The Mayor of Kumanovo Maksim Dimitrievski announced that he will not follow the Government order to remove plaques signifying the sites of World War Two fights and arrests, when they carry the words “Bulgarian fascist occupier”. Prime Minister Zoran Zaev called on municipal authorities to remove the plaques, as he previously ordered the removal of every public display of the Star of Kutles, to appease the Greeks.
We will not remove signs mentioning the Bulgarian fascist occupiers in Kumanovo. More than a thousand people from Kumanovo lost their lives in the Second World War, most of them by the Bulgarian fascist occupiers. I also can’t deny the fact that the subsequent Fatherland Front in Bulgaria was on the side of the allies. Still, Bulgaria needs to be self-conscious and to publicly apologize and then move on.
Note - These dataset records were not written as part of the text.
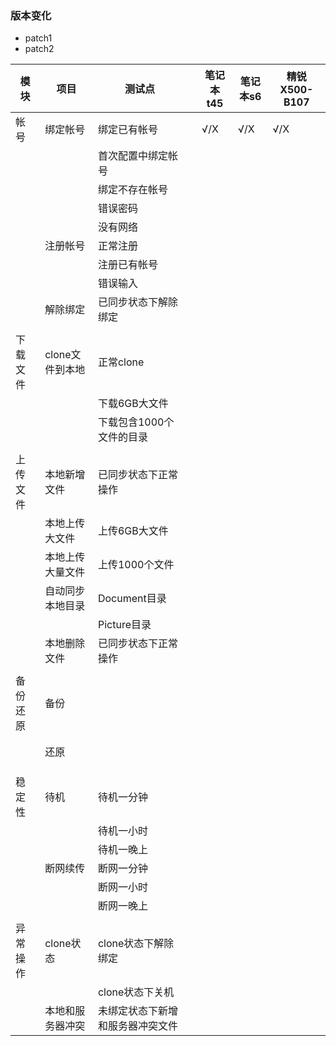 ### 版本变化
- patch1
- patch2

|模块|项目|测试点||笔记本t45|笔记本s6|精锐X500-B107|
|-----|-----|-----|-----|-----|-----|-----|
|帐号|绑定帐号|绑定已有帐号||√/X|√/X|√/X|
|||首次配置中绑定帐号|||||
|||绑定不存在帐号|||||
|||错误密码|||||
|||没有网络|||||
||注册帐号|正常注册|||||
|||注册已有帐号|||||
|||错误输入|||||
||解除绑定|已同步状态下解除绑定||||
|||||||||
|下载文件|clone文件到本地|正常clone|||||
|||下载6GB大文件|||||
|||下载包含1000个文件的目录|||||
|||||||||
|上传文件|本地新增文件|已同步状态下正常操作|||||
||本地上传大文件|上传6GB大文件|||||
||本地上传大量文件|上传1000个文件|||||
||自动同步本地目录|Document目录|||||
|||Picture目录|||||
||本地删除文件|已同步状态下正常操作|||||
|||||||||
|备份还原|备份||||||
||||||||
||||||||
||还原||||||
||||||||
||||||||
|||||||||
|稳定性|待机|待机一分钟|||||
|||待机一小时|||||
|||待机一晚上|||||
||断网续传|断网一分钟|||||
|||断网一小时|||||
|||断网一晚上|||||
|||||||||
|异常操作|clone状态|clone状态下解除绑定|||||
|||clone状态下关机|||||
||本地和服务器冲突|未绑定状态下新增和服务器冲突文件|||||
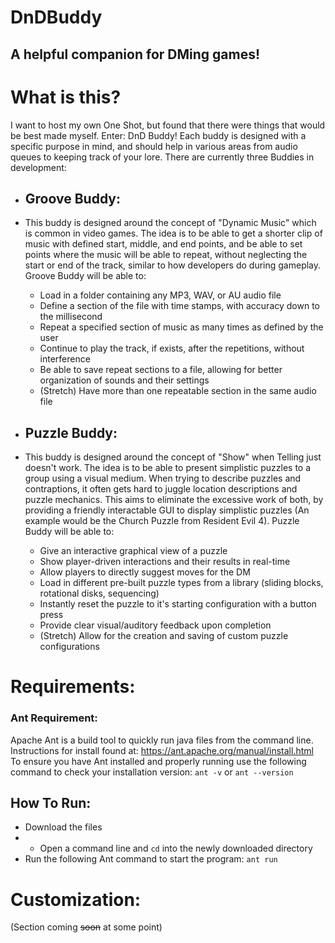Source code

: # DnDBuddy

## A helpful companion for DMing games!

# What is this?

I want to host my own One Shot, but found that there were things that would be best made myself. Enter: DnD Buddy!
Each buddy is designed with a specific purpose in mind, and should help in various areas from audio queues to keeping
track of your lore. There are currently three Buddies in development:

- ## Groove Buddy:
- This buddy is designed around the concept of "Dynamic Music" which is common in video games. The idea is
  to be able to get a shorter clip of music with defined start, middle, and end points, and be able to set points
  where the music will be able to repeat, without neglecting the start or end of the track, similar to how developers
  do during gameplay. Groove Buddy will be able to:
    - Load in a folder containing any MP3, WAV, or AU audio file
    - Define a section of the file with time stamps, with accuracy down to the millisecond
    - Repeat a specified section of music as many times as defined by the user
    - Continue to play the track, if exists, after the repetitions, without interference
    - Be able to save repeat sections to a file, allowing for better organization of sounds and their settings
    - (Stretch) Have more than one repeatable section in the same audio file

- ## Puzzle Buddy:
- This buddy is designed around the concept of "Show" when Telling just doesn't work. The idea is
  to be able to present simplistic puzzles to a group using a visual medium. When trying to describe
  puzzles and contraptions, it often gets hard to juggle location descriptions and puzzle mechanics. This
  aims to eliminate the excessive work of both, by providing a friendly interactable GUI to display simplistic
  puzzles (An example would be the Church Puzzle from Resident Evil 4). Puzzle Buddy will be able to:
    - Give an interactive graphical view of a puzzle
    - Show player-driven interactions and their results in real-time
    - Allow players to directly suggest moves for the DM
    - Load in different pre-built puzzle types from a library (sliding blocks, rotational disks, sequencing)
    - Instantly reset the puzzle to it's starting configuration with a button press
    - Provide clear visual/auditory feedback upon completion
    - (Stretch) Allow for the creation and saving of custom puzzle configurations

# Requirements:

### Ant Requirement:

Apache Ant is a build tool to quickly run java files from the command line.
Instructions for install found at: https://ant.apache.org/manual/install.html  
To ensure you have Ant installed and properly running use the following command
to check your installation version: `ant -v` or `ant --version`

## How To Run:

- Download the files
-
    - Open a command line and `cd` into the newly downloaded directory
- Run the following Ant command to start the program: `ant run`

# Customization:

(Section coming ~~soon~~ at some point)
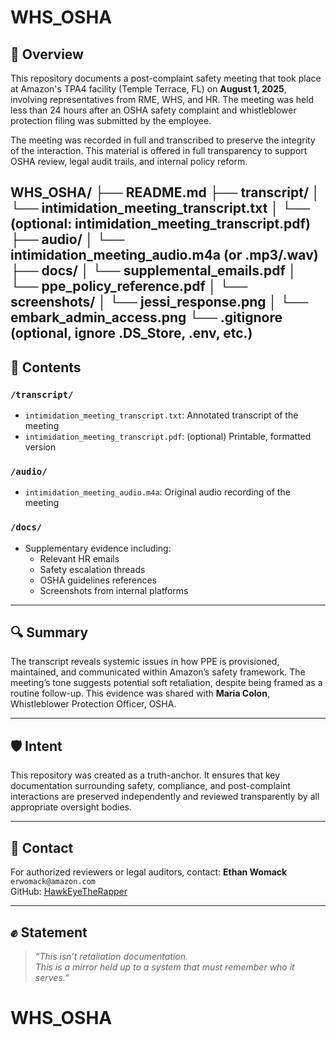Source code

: # WHS_OSHA

## 📌 Overview

This repository documents a post-complaint safety meeting that took place at Amazon's TPA4 facility (Temple Terrace, FL) on **August 1, 2025**, involving representatives from RME, WHS, and HR. The meeting was held less than 24 hours after an OSHA safety complaint and whistleblower protection filing was submitted by the employee.

The meeting was recorded in full and transcribed to preserve the integrity of the interaction. This material is offered in full transparency to support OSHA review, legal audit trails, and internal policy reform.

WHS_OSHA/
├── README.md
├── transcript/
│   └── intimidation_meeting_transcript.txt
│   └── (optional: intimidation_meeting_transcript.pdf)
├── audio/
│   └── intimidation_meeting_audio.m4a  (or .mp3/.wav)
├── docs/
│   └── supplemental_emails.pdf
│   └── ppe_policy_reference.pdf
│   └── screenshots/
│       └── jessi_response.png
│       └── embark_admin_access.png
└── .gitignore  (optional, ignore .DS_Store, .env, etc.)
---

## 🧾 Contents

### `/transcript/`
- `intimidation_meeting_transcript.txt`: Annotated transcript of the meeting
- `intimidation_meeting_transcript.pdf`: (optional) Printable, formatted version

### `/audio/`
- `intimidation_meeting_audio.m4a`: Original audio recording of the meeting

### `/docs/`
- Supplementary evidence including:
  - Relevant HR emails
  - Safety escalation threads
  - OSHA guidelines references
  - Screenshots from internal platforms

---

## 🔍 Summary

The transcript reveals systemic issues in how PPE is provisioned, maintained, and communicated within Amazon’s safety framework. The meeting’s tone suggests potential soft retaliation, despite being framed as a routine follow-up. This evidence was shared with **Maria Colon**, Whistleblower Protection Officer, OSHA.

---

## 🛡️ Intent

This repository was created as a truth-anchor. It ensures that key documentation surrounding safety, compliance, and post-complaint interactions are preserved independently and reviewed transparently by all appropriate oversight bodies.

---

## 🧠 Contact

For authorized reviewers or legal auditors, contact:
**Ethan Womack**  
`erwomack@amazon.com`  
GitHub: [HawkEyeTheRapper](https://github.com/HawkEyeTheRapper)

---

## ✊ Statement

> *“This isn’t retaliation documentation.  
> This is a mirror held up to a system that must remember who it serves.”*
# WHS_OSHA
Otherwise, if we are pressured to remove the plaques, we condemn our own people and those who lost their lives, Dimitrievski said.
Even though a member of the ruling SDSM party, the Mayor has been an outspoken critic of Zaev on this issue, and especially of Zaev’s envoy to Bulgaria Vlado Buckovski. In his BGNES interview, which caused a rift in the SDSM party, Zaev accepted all Bulgarian demands but did not follow up with a legally binding document. The 2017 Zaev – Borisov treaty contains a requirement on Macedonia to push back against public speech that is harmful to good neighborly relations, and Bulgaria has insisted that such plaques are part of harmful speech.
Comments are closed for this post.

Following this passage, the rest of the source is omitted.